In my view the biggest news out of the Supreme Court of Canada this year is not the Charter or anything out of the criminal law but instead the two federalism cases brought down by the Supremes at the end of May: Canadian Western Bank v. Alberta, 2007 SCC 22 ( http://scc.lexum.umontreal.ca/en/2007/2007scc22/2007scc22.html ) and British Columbia (Attorney General) v. Lafarge Canada Inc., 2007 SCC 23 http://scc.lexum.umontreal.ca/en/2007/2007scc23/2007scc23.html ) where they make a valiant effort at straightening out the legendary (at least in law students' minds) quagmire of the border between federal and provincial jurisdiction in Canada.
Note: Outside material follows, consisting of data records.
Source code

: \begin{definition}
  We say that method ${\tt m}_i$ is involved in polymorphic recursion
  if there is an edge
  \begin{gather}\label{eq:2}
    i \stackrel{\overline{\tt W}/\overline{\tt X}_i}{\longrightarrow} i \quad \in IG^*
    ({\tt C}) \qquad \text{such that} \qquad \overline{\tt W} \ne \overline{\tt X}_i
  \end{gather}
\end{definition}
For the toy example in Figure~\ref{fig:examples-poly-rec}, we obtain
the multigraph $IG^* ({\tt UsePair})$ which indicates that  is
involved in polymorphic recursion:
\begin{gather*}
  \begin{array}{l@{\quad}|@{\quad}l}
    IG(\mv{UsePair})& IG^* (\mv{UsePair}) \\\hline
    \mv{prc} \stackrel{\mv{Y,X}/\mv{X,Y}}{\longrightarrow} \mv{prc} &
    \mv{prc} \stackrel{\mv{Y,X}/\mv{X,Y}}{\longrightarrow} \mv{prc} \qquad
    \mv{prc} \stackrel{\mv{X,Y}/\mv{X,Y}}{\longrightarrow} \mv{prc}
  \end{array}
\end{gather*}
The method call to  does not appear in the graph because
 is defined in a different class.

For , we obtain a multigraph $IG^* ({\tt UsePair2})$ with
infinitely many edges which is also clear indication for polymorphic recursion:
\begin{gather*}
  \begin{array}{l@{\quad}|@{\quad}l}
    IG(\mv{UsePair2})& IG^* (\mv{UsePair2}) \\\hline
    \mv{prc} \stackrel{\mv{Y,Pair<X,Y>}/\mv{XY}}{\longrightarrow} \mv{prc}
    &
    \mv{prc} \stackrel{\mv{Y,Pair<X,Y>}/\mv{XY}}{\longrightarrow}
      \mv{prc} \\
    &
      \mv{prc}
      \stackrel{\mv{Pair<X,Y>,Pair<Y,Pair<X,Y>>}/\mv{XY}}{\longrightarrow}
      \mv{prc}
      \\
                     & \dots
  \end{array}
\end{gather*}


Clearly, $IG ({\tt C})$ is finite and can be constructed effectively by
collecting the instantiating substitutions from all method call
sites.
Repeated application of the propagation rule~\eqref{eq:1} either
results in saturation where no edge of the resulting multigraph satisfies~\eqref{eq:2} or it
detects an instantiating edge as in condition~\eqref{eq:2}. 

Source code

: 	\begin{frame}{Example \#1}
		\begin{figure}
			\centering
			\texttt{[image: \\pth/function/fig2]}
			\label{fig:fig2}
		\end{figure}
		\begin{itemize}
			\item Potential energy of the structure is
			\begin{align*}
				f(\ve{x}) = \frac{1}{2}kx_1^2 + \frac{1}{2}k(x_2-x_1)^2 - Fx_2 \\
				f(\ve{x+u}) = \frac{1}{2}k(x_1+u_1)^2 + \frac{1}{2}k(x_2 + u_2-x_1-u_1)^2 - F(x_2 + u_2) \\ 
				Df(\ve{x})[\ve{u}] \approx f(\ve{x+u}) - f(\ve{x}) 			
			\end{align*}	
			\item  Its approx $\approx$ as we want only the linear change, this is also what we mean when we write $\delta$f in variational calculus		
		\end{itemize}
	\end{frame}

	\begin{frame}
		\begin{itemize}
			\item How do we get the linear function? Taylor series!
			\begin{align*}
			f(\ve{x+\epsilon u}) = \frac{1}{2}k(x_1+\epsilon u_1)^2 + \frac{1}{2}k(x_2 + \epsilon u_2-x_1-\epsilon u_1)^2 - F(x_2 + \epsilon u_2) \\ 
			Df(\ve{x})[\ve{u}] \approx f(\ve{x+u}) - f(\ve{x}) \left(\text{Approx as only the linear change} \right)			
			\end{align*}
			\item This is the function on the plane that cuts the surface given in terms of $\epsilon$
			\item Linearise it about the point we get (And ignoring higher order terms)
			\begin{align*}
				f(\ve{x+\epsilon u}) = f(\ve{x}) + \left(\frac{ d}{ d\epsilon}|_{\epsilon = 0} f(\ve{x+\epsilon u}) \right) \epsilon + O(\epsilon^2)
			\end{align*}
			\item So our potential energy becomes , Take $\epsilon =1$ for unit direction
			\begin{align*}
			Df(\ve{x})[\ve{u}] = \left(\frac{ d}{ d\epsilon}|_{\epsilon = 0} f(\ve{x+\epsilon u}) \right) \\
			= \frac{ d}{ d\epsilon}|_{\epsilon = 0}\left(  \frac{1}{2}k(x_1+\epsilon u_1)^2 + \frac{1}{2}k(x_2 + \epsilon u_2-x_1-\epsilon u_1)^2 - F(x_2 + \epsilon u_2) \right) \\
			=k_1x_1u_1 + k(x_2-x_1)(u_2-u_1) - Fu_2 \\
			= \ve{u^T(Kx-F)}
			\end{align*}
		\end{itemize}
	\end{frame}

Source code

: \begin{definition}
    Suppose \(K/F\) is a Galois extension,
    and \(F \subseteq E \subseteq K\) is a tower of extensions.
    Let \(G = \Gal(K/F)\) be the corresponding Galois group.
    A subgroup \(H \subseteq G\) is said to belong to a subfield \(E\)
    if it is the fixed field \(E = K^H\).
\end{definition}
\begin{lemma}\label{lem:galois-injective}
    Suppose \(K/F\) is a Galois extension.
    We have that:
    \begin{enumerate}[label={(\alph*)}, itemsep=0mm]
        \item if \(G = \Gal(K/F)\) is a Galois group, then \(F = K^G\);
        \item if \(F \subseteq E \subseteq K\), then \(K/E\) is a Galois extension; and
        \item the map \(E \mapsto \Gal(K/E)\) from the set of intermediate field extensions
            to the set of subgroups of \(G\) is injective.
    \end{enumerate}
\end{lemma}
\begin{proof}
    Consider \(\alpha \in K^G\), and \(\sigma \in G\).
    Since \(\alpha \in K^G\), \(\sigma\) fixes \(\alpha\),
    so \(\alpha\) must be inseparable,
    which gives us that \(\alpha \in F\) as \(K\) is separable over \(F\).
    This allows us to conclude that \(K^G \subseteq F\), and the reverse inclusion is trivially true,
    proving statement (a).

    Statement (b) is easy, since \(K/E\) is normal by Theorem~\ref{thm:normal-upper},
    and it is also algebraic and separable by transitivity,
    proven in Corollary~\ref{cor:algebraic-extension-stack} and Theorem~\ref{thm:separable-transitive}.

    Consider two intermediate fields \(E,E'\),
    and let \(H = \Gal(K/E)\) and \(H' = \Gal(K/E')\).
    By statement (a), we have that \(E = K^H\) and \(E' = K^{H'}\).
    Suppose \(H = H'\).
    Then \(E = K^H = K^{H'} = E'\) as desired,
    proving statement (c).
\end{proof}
For those of us who went to law school prior to the serious days of the Charter, constitutional law largely consisted of trying to figure out the rules for figuring out whether federal or provincial laws were ultra vires because they improperly intruded onto the other level of government's turf. We would read reams of cases that seemed to make no particularly good sense and seemed impossible to reconcile (largely because they did make no sense and were impossible to reconcile). In the end the best we hoped for was to figure out which era of judicial reasoning favoured which approach and hope that we knew which era any judge we were facing would like.
The truth is the law in this area swung wildly about in a number of different directions (no nice grandfather clock type pendulm here) as Courts favoured either strict separation of powers (watertight compartments), largely loose co-extensive fields of influence or a battlefield where the federal government could (if it was just forceful enough) occupy the field and rout the provincial governments back to their modest hovels.
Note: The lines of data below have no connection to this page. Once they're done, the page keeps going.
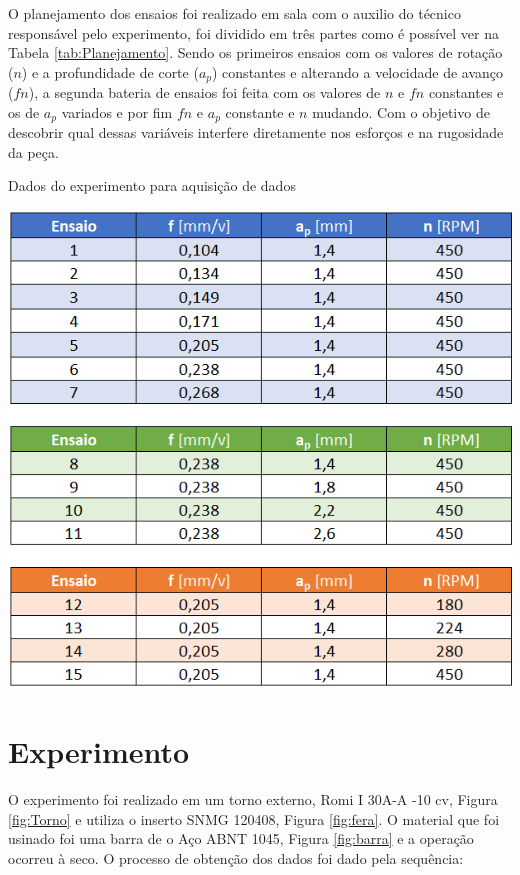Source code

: \documentclass[deposito, acronym, symbols]{fei}
\begin{document}
O planejamento dos ensaios foi realizado em sala com o auxilio do técnico responsável pelo experimento, foi dividido em três partes como é possível ver na Tabela \ref{tab:Planejamento}. Sendo os primeiros ensaios com os valores de rotação ($n$) e a profundidade de corte ($a_p$) constantes e alterando a velocidade de avanço ($fn$), a segunda bateria de ensaios foi feita com os valores de $n$ e $fn$ constantes e os de $a_p$ variados e por fim $fn$ e $a_p$ constante e $n$ mudando. Com o objetivo de descobrir qual dessas variáveis interfere diretamente nos esforços e na rugosidade da peça.

\begin{table}[!htb]
 \centering
    \caption{Dados do experimento para aquisição de dados }
    \includegraphics[width=0.85\linewidth]{Imagens/Exp01_planejamento.png}
    \label{tab:Planejamento}
 \end{table}

\section{Experimento}

O experimento foi realizado em um torno externo, Romi I 30A-A -10 cv, Figura \ref{fig:Torno} e utiliza o inserto SNMG 120408, Figura \ref{fig:fera}. O material que foi usinado foi uma barra de o Aço ABNT 1045, Figura \ref{fig:barra}  e a operação ocorreu à seco. O processo de obtenção dos dados foi dado pela sequência:
\end{document}
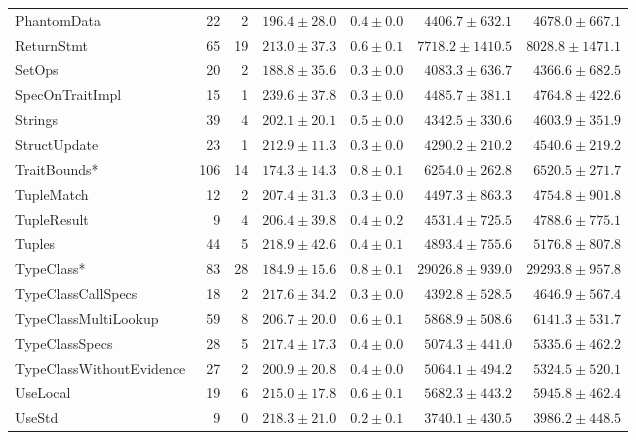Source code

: \begin{table}
\begin{tabular}{lrrrrrr}
PhantomData              &   22 &    2 &     $196.4\pm28.0$ &  $0.4\pm0.0$ &   $4406.7\pm632.1$ &   $4678.0\pm667.1$ \\
ReturnStmt               &   65 &   19 &     $213.0\pm37.3$ &  $0.6\pm0.1$ &  $7718.2\pm1410.5$ &  $8028.8\pm1471.1$ \\
SetOps                   &   20 &    2 &     $188.8\pm35.6$ &  $0.3\pm0.0$ &   $4083.3\pm636.7$ &   $4366.6\pm682.5$ \\
SpecOnTraitImpl          &   15 &    1 &     $239.6\pm37.8$ &  $0.3\pm0.0$ &   $4485.7\pm381.1$ &   $4764.8\pm422.6$ \\
Strings                  &   39 &    4 &     $202.1\pm20.1$ &  $0.5\pm0.0$ &   $4342.5\pm330.6$ &   $4603.9\pm351.9$ \\
StructUpdate             &   23 &    1 &     $212.9\pm11.3$ &  $0.3\pm0.0$ &   $4290.2\pm210.2$ &   $4540.6\pm219.2$ \\
TraitBounds*             &  106 &   14 &     $174.3\pm14.3$ &  $0.8\pm0.1$ &   $6254.0\pm262.8$ &   $6520.5\pm271.7$ \\
TupleMatch               &   12 &    2 &     $207.4\pm31.3$ &  $0.3\pm0.0$ &   $4497.3\pm863.3$ &   $4754.8\pm901.8$ \\
TupleResult              &    9 &    4 &     $206.4\pm39.8$ &  $0.4\pm0.2$ &   $4531.4\pm725.5$ &   $4788.6\pm775.1$ \\
Tuples                   &   44 &    5 &     $218.9\pm42.6$ &  $0.4\pm0.1$ &   $4893.4\pm755.6$ &   $5176.8\pm807.8$ \\
TypeClass*               &   83 &   28 &     $184.9\pm15.6$ &  $0.8\pm0.1$ &  $29026.8\pm939.0$ &  $29293.8\pm957.8$ \\
TypeClassCallSpecs       &   18 &    2 &     $217.6\pm34.2$ &  $0.3\pm0.0$ &   $4392.8\pm528.5$ &   $4646.9\pm567.4$ \\
TypeClassMultiLookup     &   59 &    8 &     $206.7\pm20.0$ &  $0.6\pm0.1$ &   $5868.9\pm508.6$ &   $6141.3\pm531.7$ \\
TypeClassSpecs           &   28 &    5 &     $217.4\pm17.3$ &  $0.4\pm0.0$ &   $5074.3\pm441.0$ &   $5335.6\pm462.2$ \\
TypeClassWithoutEvidence &   27 &    2 &     $200.9\pm20.8$ &  $0.4\pm0.0$ &   $5064.1\pm494.2$ &   $5324.5\pm520.1$ \\
UseLocal                 &   19 &    6 &     $215.0\pm17.8$ &  $0.6\pm0.1$ &   $5682.3\pm443.2$ &   $5945.8\pm462.4$ \\
UseStd                   &    9 &    0 &     $218.3\pm21.0$ &  $0.2\pm0.1$ &   $3740.1\pm430.5$ &   $3986.2\pm448.5$ \\
\bottomrule
\end{tabular}
\end{table}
In these two cases the Supreme Court of Canada is remarkably candid about the history of this process and about the problems it spawned in coming up with any coherent explanation of the division. Even more remarkably the Supreme Court in these two cases has expressly tried to stop the swinging pendulm by drawing a line and saying 'no change beyond here'. So where have we ended up and what does it mean?
In essence the Court has done a few things: (1) it has expressly limited the growth of interjurisdictional immunity (that is the no-go zone for the provinces) to list of items that had been described that way by previous decisions -- Indians, airports, harbours and major federal projects (federal persons, places or things); (2) it has beefed up the idea of conflicting laws so that now there are clearly situations where a federal law and a provincial law can conflict even if it is technically possible to obey both (thus Multiple Access v. McCutcheon is dead); (3) it has made it clear that becuase of (1) and (2) we now live in a world of massive federal and provincial overlap where issues will be resolved by paramountcy (that is deciding which law comes out on top) rather than by no trespassing doctrines.
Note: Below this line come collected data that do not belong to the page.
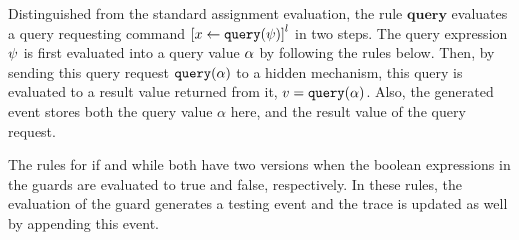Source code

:

Distinguished from the standard assignment evaluation, 
the rule $\textbf{query}$ 
evaluates a query requesting command $\clabel{\assign{x}{\query(\qexpr)}}^l$ in two steps.
The query expression $\psi$ is first evaluated into a query value $\alpha$ by following the rules below.
Then, by sending this query request ${\tt query}(\alpha)$ to a hidden mechanism, this query is evaluated to a result value returned from it, $v = {\tt query}(\alpha)$.
Also, the generated event stores both the query value $\alpha$ here, and the result value of the query request.

The rules for if and while both have two versions 
when the boolean expressions in the guards are evaluated to true and false, respectively. 
In these rules, the evaluation of the guard generates a testing event and the trace is updated as well by appending this event.

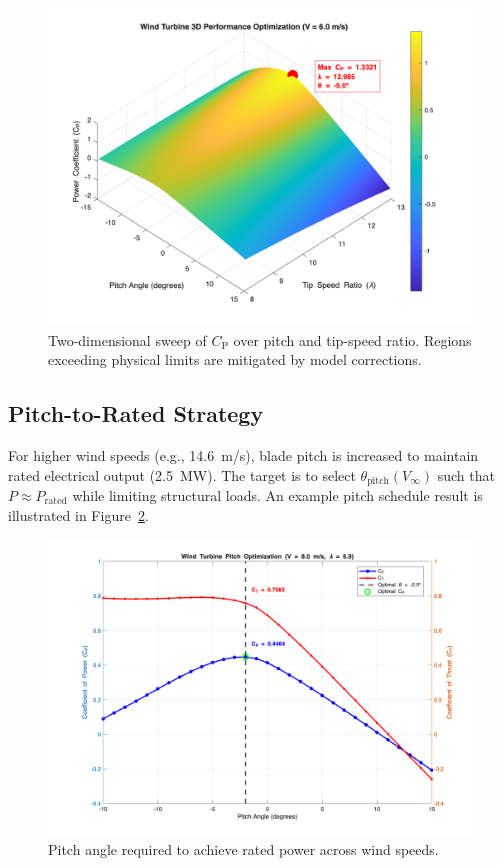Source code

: \documentclass[11pt]{article}
\begin{document}
\begin{figure}[h]
  \centering
  \includegraphics[width=0.95\linewidth]{../../PNGS/2D_CP_Optimization_Results.png}
  \caption{Two-dimensional sweep of \(C_\mathrm{P}\) over pitch and tip-speed ratio. Regions exceeding physical limits are mitigated by model corrections.}
  \label{fig:cp_2d}
\end{figure}

\subsection{Pitch-to-Rated Strategy}
For higher wind speeds (e.g., \SI{14.6}{m/s}), blade pitch is increased to maintain rated electrical output (\SI{2.5}{MW}). The target is to select \(\theta_\mathrm{pitch}(V_\infty)\) such that \(P\approx P_\mathrm{rated}\) while limiting structural loads. An example pitch schedule result is illustrated in Figure~\ref{fig:pitch_to_rated}.

\begin{figure}[h]
  \centering
  \includegraphics[width=0.9\linewidth]{../../PNGS/Pitch_Optimization_Results.png}
  \caption{Pitch angle required to achieve rated power across wind speeds.}
  \label{fig:pitch_to_rated}
\end{figure}
\end{document}
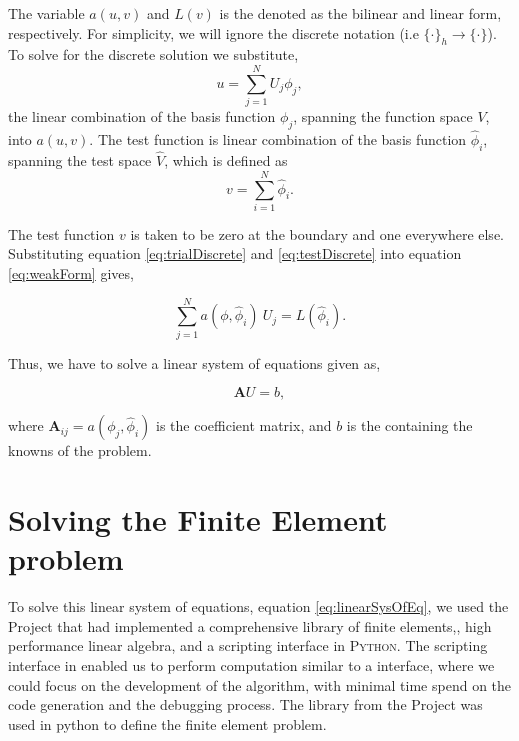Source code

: The variable $a(u,v)$ and $L(v)$ is the denoted as the bilinear and linear form, respectively. For simplicity, we will ignore the discrete notation (i.e $\{\cdot\}_h \rightarrow \{\cdot\}$). To solve for the discrete solution we substitute,	
	\begin{equation}
	u = \sum_{j=1}^{N} U_j \phi_j,
	\label{eq:trialDiscrete}
	\end{equation}
the linear combination of the basis function $\phi_j$, spanning the function space $V$, into $a\left(u,v\right)$. The test function is linear combination of the basis function $\hat{\phi}_i$, spanning the test space $\hat{V}$, which is defined as
	\begin{equation}
	v=\sum_{i=1}^{N} \hat{\phi}_i.
	\label{eq:testDiscrete}
	\end{equation}
	
The test function $v$ is taken to be zero at the boundary and one everywhere else. Substituting equation \ref{eq:trialDiscrete} and \ref{eq:testDiscrete} into equation \ref{eq:weakForm} gives,
	
	\begin{equation}
	\sum_{j=1}^N a(\phi,\hat{\phi}_i)\ U_j = L(\hat{\phi}_i).
	\end{equation}

Thus, we have to solve a linear system of equations given as,

	\begin{equation}
	\mathbf{A}U = b,
	\label{eq:linearSysOfEq}
	\end{equation}	
	
where $\mathbf{A}_{ij} = a(\phi_j,\hat{\phi}_i)$ is the coefficient matrix, and $b$ is the  containing the knowns of the problem.
 	
\section{Solving the Finite Element problem}

To solve this linear system of equations, equation \ref{eq:linearSysOfEq}, we used the \fenics Project that had implemented a comprehensive library of finite elements,, high performance linear algebra, and a scripting interface in \textsc{Python}. The scripting interface in \python enabled us to perform computation similar to a \matlab interface, where we could focus on the development of the algorithm, with minimal time spend on the code generation and the debugging process. The \dolfin library from the \fenics Project was used in python to define the finite element problem. 

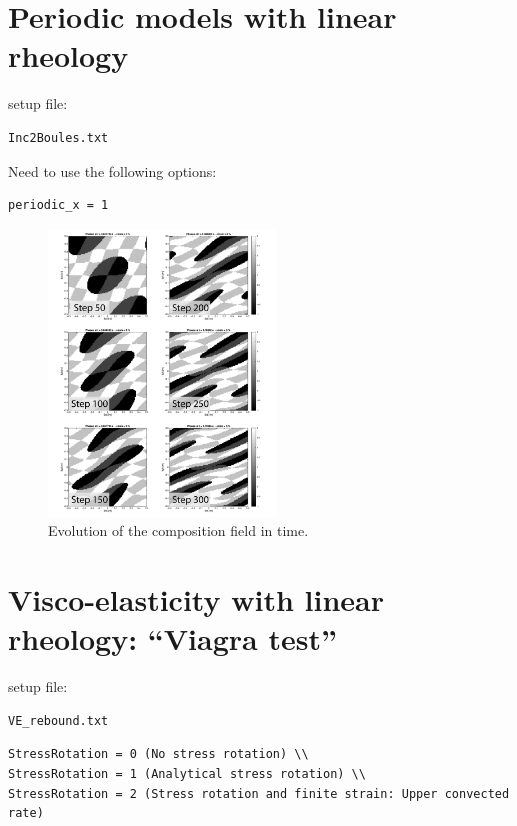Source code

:\documentclass[12pt,english,openany]{scrbook}
\begin{document}
\section{Periodic models with linear rheology}

setup file:
\begin{verbatim} 
Inc2Boules.txt
\end{verbatim}

Need to use the following options:
\begin{verbatim} 
periodic_x = 1
\end{verbatim}

\begin{figure}[ht!]
\centerline{\includegraphics[height=3.0in]{./Figures/Periodic_Inc2Boules_MDOODZ}}
\caption{Evolution of the composition field in time.}
\label{Inc2Bouless}
\end{figure}

\section{Visco-elasticity with linear rheology: ``Viagra test'' }

setup file:
\begin{verbatim} 
VE_rebound.txt
\end{verbatim}

\begin{verbatim} 
StressRotation = 0 (No stress rotation) \\
StressRotation = 1 (Analytical stress rotation) \\
StressRotation = 2 (Stress rotation and finite strain: Upper convected rate)
\end{verbatim}
\end{document}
While these decisions have laregely gone under the radar they actually to my mind represent quite strong political statements on the part of the Court about the nature of our nation and the role of the Federal government. All to often in recent years we have heard assertions of territorial absolutism coming from various provincial governments that oppose ideas of national health care standards, national environmental laws and national securities laws (for example). This opposition sees a small federal government that has to be held in close check if the the autonomous provinces are not to be allowed to fulfill their destinies. These cases are a ringing rejection of that idea. Instead we see a Canada where the two levels of government co-exist and can be allowed to work together in a wide range of areas to develop both local and national objectives as a nation and not merely as a loose collection of principalities looking to the federal government as a bandit charged with the dirty work of robbing from one set of provinces to give to another set.